Am I wrong thinking that it should yield different results?

import emcee
import numpy as np

NWALKERS = 32
NDIM = 2
NSAMPLES = 1000

def ln_gaussian(x):
    # mu = 0, cov = 1
    a = (2*np.pi)** -0.5
    return np.log(a * np.exp(-0.5 * np.dot(x,x)))

p0 = np.random.rand(NWALKERS, NDIM)
sampler1 = emcee.EnsembleSampler(NWALKERS, NDIM, ln_gaussian)
sampler2 = emcee.EnsembleSampler(NWALKERS, NDIM, ln_gaussian)

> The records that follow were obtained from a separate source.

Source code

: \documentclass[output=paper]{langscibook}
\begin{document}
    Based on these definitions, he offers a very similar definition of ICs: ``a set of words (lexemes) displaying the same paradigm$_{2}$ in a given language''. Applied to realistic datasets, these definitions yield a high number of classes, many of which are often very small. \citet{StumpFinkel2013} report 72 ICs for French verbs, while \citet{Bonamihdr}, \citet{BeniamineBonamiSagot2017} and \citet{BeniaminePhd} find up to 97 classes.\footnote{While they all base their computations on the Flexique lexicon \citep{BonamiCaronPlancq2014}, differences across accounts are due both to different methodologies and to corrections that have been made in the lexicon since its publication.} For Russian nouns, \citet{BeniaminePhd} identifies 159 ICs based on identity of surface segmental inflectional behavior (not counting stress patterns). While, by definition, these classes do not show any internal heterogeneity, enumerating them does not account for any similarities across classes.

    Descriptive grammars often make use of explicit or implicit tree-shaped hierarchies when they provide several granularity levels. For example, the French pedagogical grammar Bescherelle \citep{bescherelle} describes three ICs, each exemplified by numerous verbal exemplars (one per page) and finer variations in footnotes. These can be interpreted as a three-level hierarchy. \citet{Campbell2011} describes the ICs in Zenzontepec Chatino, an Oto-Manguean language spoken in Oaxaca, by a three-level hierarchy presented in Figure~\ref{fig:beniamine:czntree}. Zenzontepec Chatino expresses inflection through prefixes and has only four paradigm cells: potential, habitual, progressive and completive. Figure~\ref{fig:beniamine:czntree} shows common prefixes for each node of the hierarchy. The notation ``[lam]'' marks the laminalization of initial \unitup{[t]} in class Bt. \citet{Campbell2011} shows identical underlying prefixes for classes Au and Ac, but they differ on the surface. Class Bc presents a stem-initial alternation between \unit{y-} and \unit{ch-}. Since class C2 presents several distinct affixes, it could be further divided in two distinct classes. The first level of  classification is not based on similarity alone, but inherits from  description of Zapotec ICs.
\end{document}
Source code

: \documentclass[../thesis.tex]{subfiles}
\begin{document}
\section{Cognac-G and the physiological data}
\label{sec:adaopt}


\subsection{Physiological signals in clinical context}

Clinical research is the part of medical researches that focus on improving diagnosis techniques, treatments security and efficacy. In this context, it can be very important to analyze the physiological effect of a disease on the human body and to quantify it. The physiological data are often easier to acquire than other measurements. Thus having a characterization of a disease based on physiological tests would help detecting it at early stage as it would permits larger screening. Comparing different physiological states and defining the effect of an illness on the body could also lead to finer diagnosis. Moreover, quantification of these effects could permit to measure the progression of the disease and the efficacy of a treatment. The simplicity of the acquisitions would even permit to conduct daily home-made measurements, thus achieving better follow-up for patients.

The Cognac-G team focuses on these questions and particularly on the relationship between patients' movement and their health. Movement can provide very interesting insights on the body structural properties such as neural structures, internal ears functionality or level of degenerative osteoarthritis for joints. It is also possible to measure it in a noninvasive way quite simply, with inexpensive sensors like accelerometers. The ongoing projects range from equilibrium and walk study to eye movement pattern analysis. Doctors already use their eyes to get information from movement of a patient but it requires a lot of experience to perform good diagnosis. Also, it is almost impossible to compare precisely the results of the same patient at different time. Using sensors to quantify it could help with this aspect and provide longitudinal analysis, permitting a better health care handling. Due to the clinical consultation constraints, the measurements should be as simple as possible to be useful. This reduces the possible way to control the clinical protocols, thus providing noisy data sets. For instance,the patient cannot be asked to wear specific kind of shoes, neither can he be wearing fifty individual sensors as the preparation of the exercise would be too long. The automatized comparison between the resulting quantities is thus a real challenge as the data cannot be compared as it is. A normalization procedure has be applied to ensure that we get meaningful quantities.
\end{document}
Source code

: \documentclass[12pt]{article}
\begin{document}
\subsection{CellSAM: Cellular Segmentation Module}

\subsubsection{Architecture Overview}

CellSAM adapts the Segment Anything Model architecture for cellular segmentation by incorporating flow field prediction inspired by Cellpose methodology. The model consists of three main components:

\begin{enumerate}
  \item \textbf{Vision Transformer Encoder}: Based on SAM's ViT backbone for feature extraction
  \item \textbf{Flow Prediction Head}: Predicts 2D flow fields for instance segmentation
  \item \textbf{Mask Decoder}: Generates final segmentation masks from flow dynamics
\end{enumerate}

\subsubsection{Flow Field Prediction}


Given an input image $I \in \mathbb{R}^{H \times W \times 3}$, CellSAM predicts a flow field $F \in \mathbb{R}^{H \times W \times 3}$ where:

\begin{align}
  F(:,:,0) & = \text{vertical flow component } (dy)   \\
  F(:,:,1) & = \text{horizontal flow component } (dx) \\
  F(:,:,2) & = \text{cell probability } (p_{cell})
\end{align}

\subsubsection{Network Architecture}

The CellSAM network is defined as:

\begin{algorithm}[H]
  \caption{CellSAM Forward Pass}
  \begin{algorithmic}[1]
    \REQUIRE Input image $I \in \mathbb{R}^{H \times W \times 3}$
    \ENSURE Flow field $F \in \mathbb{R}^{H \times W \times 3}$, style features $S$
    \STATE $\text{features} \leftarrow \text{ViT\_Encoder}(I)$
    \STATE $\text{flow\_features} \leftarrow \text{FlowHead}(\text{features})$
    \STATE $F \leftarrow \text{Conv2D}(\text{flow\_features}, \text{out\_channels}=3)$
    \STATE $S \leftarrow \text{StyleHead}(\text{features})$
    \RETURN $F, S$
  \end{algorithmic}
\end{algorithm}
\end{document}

state1 = sampler1.run_mcmc(p0, 100) # burn in
state2 = sampler2.run_mcmc(p0, 100) # burn in

sampler1.reset()
sampler2.reset()

# run sampler 1k times (x32 walkers)
sampler1.run_mcmc(state1, NSAMPLES)
sampler2.run_mcmc(state2, NSAMPLES)
s1 = sampler1.get_chain(flat=True)
s2 = sampler2.get_chain(flat=True)

s1 - s2

The output is

array([[0., 0.],
   [0., 0.],
   [0., 0.],
   ...,
   [0., 0.],
   [0., 0.],
   [0., 0.]])

If I use different initial states

p0 = np.random.rand(NWALKERS, NDIM)
p1 = np.random.rand(NWALKERS, NDIM)

it yields different samples

array([[-0.70474519, -0.09671908],
       [-0.31555036, -0.33661664],
       [ 0.75735537,  0.01540277],
       ...,
       [ 2.84810783, -2.11736446],
       [-0.55164227, -0.26478868],
       [ 0.01301593, -1.76233017]])

But why should it matter? I thought it's random.